● **Assignment**
The lines from the start of the data up to and including the one with "This intrarelaying functionality" should be returned exactly, and nothing else.

● **Stored data**
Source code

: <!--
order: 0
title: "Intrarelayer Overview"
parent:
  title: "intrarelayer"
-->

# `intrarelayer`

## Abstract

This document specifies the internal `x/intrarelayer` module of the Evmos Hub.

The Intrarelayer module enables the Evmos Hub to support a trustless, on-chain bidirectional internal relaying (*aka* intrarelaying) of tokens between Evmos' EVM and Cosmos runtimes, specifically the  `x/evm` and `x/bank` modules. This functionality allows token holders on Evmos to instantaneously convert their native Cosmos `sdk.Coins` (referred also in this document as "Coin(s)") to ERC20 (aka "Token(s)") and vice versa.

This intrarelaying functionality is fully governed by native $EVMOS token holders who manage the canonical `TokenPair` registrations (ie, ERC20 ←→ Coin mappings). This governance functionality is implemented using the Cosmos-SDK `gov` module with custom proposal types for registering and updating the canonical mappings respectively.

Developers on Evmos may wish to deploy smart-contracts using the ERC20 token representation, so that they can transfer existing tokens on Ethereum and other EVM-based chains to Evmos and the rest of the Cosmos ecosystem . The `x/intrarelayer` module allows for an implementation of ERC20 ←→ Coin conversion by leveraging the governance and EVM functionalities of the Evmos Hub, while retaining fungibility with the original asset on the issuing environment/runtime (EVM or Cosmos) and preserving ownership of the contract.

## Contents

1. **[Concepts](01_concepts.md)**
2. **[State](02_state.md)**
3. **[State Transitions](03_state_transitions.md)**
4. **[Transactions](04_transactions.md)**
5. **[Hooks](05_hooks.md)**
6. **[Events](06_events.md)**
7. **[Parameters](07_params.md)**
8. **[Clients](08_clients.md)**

● **Answer to the problem**
Source code

: <!--
order: 0
title: "Intrarelayer Overview"
parent:
  title: "intrarelayer"
-->

# `intrarelayer`

## Abstract

This document specifies the internal `x/intrarelayer` module of the Evmos Hub.

The Intrarelayer module enables the Evmos Hub to support a trustless, on-chain bidirectional internal relaying (*aka* intrarelaying) of tokens between Evmos' EVM and Cosmos runtimes, specifically the  `x/evm` and `x/bank` modules. This functionality allows token holders on Evmos to instantaneously convert their native Cosmos `sdk.Coins` (referred also in this document as "Coin(s)") to ERC20 (aka "Token(s)") and vice versa.

This intrarelaying functionality is fully governed by native $EVMOS token holders who manage the canonical `TokenPair` registrations (ie, ERC20 ←→ Coin mappings). This governance functionality is implemented using the Cosmos-SDK `gov` module with custom proposal types for registering and updating the canonical mappings respectively.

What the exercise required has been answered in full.